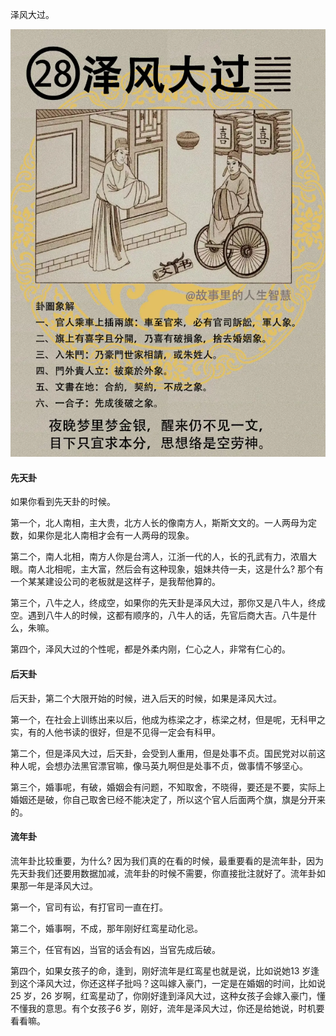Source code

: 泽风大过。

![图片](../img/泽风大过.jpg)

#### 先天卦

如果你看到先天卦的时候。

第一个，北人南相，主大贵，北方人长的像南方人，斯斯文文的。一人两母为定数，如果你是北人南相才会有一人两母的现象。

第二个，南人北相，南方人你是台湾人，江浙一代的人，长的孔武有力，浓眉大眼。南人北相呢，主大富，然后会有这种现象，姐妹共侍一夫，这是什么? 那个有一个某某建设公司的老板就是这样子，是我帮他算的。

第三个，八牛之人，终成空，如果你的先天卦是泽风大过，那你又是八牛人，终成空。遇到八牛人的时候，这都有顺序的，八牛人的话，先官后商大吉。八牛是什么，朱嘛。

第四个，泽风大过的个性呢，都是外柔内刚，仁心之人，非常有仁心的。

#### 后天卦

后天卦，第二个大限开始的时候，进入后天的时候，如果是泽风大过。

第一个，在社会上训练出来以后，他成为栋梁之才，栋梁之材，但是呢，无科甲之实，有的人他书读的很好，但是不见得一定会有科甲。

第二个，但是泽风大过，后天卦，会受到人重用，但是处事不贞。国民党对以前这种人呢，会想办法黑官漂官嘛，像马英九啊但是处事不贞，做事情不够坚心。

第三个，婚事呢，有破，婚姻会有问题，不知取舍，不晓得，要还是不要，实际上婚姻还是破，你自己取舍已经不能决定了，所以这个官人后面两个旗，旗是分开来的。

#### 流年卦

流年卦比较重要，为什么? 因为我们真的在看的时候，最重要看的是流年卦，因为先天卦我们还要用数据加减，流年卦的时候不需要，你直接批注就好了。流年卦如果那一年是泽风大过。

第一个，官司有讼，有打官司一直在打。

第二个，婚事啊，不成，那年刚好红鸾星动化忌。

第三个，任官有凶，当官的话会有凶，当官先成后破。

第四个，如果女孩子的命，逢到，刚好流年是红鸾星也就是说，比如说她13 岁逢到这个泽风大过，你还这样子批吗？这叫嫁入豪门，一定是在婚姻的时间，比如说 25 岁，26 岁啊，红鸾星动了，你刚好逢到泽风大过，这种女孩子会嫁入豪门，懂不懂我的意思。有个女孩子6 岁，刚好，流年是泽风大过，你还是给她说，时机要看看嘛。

...

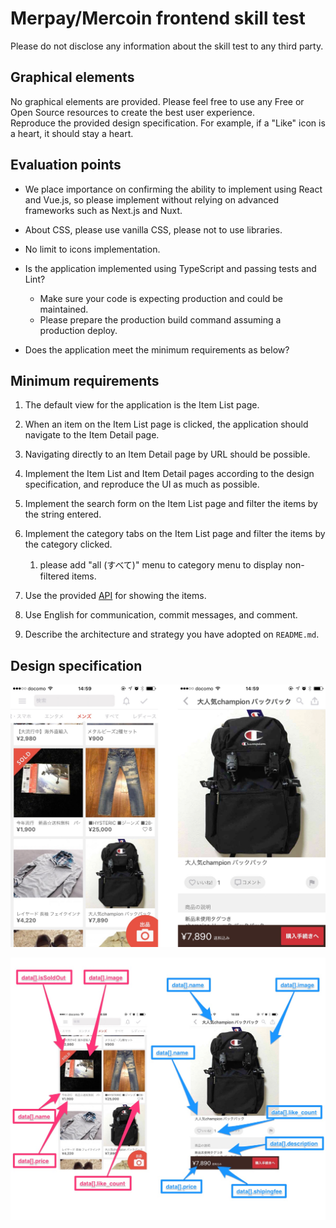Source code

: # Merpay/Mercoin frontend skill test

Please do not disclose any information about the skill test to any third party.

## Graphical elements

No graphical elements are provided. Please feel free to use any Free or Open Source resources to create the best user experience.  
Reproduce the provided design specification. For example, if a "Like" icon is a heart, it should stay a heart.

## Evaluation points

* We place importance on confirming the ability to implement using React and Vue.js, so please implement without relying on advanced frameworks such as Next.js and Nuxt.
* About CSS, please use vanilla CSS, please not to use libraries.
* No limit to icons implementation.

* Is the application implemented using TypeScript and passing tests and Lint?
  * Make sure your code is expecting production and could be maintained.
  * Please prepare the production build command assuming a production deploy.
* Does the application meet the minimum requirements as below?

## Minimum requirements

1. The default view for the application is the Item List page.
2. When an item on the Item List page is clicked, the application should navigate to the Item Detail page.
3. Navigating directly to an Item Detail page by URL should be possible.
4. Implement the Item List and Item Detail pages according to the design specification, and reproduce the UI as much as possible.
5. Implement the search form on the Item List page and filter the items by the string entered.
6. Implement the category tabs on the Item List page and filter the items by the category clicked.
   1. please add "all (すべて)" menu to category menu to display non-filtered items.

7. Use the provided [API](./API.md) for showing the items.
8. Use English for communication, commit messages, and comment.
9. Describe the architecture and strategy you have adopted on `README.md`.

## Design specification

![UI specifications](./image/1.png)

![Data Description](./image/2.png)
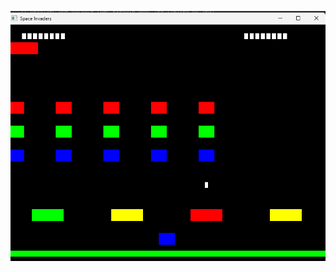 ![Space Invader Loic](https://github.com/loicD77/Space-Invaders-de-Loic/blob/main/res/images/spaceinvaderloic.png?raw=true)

(DIRECTIONS FOR THIS TASK):
Reproduce verbatim only the segment of the listing bounded by the line containing "第三个，任官有凶，当官的话会有凶，当官先成后破。" and the line containing "岁逢到这个泽风大过，你还这样子批吗？这叫嫁入豪门，一定是在婚姻的时间，比如说 25 岁，26", with both boundary lines included.

(ANSWER):
第三个，任官有凶，当官的话会有凶，当官先成后破。

第四个，如果女孩子的命，逢到，刚好流年是红鸾星也就是说，比如说她13 岁逢到这个泽风大过，你还这样子批吗？这叫嫁入豪门，一定是在婚姻的时间，比如说 25 岁，26 岁啊，红鸾星动了，你刚好逢到泽风大过，这种女孩子会嫁入豪门，懂不懂我的意思。有个女孩子6 岁，刚好，流年是泽风大过，你还是给她说，时机要看看嘛。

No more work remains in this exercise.